Updates included
Browsing online newspapers, magazines, and blogs this morning, I gleaned some interesting information:
- Watch the Animals: At The New York Times, Richard Coniff reminds us that we don't have to travel to Serengeti to benefit from watching wildlife. I knew this, of course, being a watcher of animal life here in my urban neighborhood, but a reminder can make one become more attentive and appreciative. Coniff concludes in his editorial, "The Consolation of Animals" that "[a]nimals are built to watch other animals, and for animals like us, otherwise separated from the natural world, there’s consolation in it. Television is in truth a poor substitute." So go watch some animals today.

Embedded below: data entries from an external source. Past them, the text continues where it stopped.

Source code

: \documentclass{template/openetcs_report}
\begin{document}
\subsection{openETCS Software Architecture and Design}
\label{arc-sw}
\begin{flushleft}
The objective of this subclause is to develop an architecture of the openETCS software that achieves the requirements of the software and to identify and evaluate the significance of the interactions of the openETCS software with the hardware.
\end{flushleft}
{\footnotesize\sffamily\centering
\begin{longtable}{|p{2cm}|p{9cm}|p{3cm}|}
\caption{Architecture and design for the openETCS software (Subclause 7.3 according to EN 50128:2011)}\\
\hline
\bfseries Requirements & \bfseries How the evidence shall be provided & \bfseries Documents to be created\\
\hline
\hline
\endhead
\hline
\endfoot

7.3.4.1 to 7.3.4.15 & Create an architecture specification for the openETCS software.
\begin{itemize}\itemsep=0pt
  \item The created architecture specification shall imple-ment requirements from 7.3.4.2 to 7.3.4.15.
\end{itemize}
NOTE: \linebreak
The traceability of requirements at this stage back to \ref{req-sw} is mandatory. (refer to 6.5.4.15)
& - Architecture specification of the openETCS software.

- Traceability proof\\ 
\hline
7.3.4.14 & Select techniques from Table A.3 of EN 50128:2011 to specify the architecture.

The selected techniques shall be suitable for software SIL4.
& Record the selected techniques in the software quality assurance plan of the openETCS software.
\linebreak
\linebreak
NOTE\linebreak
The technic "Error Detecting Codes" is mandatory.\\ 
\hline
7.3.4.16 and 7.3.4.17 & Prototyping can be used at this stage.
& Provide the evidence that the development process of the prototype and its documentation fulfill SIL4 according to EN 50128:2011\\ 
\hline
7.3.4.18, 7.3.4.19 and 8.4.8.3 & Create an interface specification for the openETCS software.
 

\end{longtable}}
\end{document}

- Don't Smile: Most of us like to have a pleasant picture on our driver's license, one that doesn't make us look too old or too grumpy. Well, an article in The Washington Post describes how the state of Virginia is insisting that its citizens not smile for the driver's license photo. Citizens are told to maintain a neutral expression. The state wants to develop "a facial recognition system that could compare customers' photographs over time to prevent fraud and identity theft." A smiling face evidently gums up the works of such a system. Getting a driver's license is becoming more and more like a visit to the local precinct for a line-up: both require the mug shot and the finger-printing.
- Nurture Relationships: Just because you're rich doesn't mean you're going to be happy, Suze Orman told the audience on Oprah yesterday. Of course, she amended, being poor can make you miserable, too. According to the LA Times, Peter Falk, who made his money in television and movies, most memorably as Columbo, in the eponymous series, has developed dementia, and his daughter and wife of thirty years are disputing who has custodial rights of the man. The step-mother suspects the adopted daughter of Peter Falk and his first wife wants to get her hands on her father's money; the daughter claims the step-mother has long prevented Falks' children access to their father. When the daughter visited her father during a court-mandated visit in February, she asked her father if he recognized her. "I want to," he replied.
If you have money, spend it on your kids (or set up a fund for them) before you're old. That way they won't argue over the spoils when you're too infirm--or too dead!--to negotiate the disputes and to remind them how much you love them. Also, I've never understood the rich folks who leave more money to one kid than another. Even if one child has proven a disappointment in some way, why nurture resentment beyond the grave? - Don't Look (or we'll be sorry, they say): I read this article yesterday, and since I had come across the details in other sources much earlier, this is not news to me--but it may be to others. Those some 2,000 torture photos [Update: These numbers are disputed; other sources mention only 21 photos.] that Obama has decided not to release reportedly include photos of a teenage boy being raped by an Egyptian translator and a female detainee being raped by an American soldier. Britain's Telegraph quotes Major General Taguba:
These pictures show torture, abuse, rape and every indecency. I am not sure what purpose their release would serve other than a legal one and the consequence would be to imperil our troops, the only protectors of our foreign policy, when we most need them, and British troops who are trying to build security in Afghanistan. The mere description of these pictures is horrendous enough, take my word for it.
The photos were taken between 2001 and 2005 at Abu Ghraib and six other prisons in Iraq and Afghanistan.
UPDATE: I have read several reputable bloggers who write that The Telegraph is not accurate in its depiction of the unreleased photos. There evidently is no proof that photos of the rapes described exist or even that these particular rapes occurred. Alex Coppell, at Salon's War Room links to a post by Michael Scherer at Time's Swampland blog: "The Daily Telegraph's Rape Photo Claim". A number of questions have been raised about the reporting for that Telegraph article. Scherer says that The Telegraph should seek further clarification from General Taguba, who is reported to have seen photos of rape (see quote above). - Be Ornery: "There won't be any biographies of me," [Flannery] O'Connor wrote, "because, for only one reason, lives spent between the house and the chicken yard do not make exciting copy." However, biographies abound, and in The New Republic Christopher Benfey reviews a new biography of Flannery O'Connor, Brad Gooch's Flannery: A Life of Flannery O'Connor. As a child Flannery O'Connor was uncommonly stubborn, creative, and funny. She hated home economics, and when the students were required to sew a completed outfit for the final exam, O'Connor showed up with her pet duck and beautifully sewn underwear and other clothing that fit the duck. She taught a pet chicken to walk backward. And as a student at Georgia State College for Women in Milledgeville, she was the campus cartoonist. Reading these details of the young Flannery O'Connor (who died young, too, at thirty-nine years of age) inspires me to dip into her collection of letters again, The Habit of Being, which I have here within reach on my bookshelves.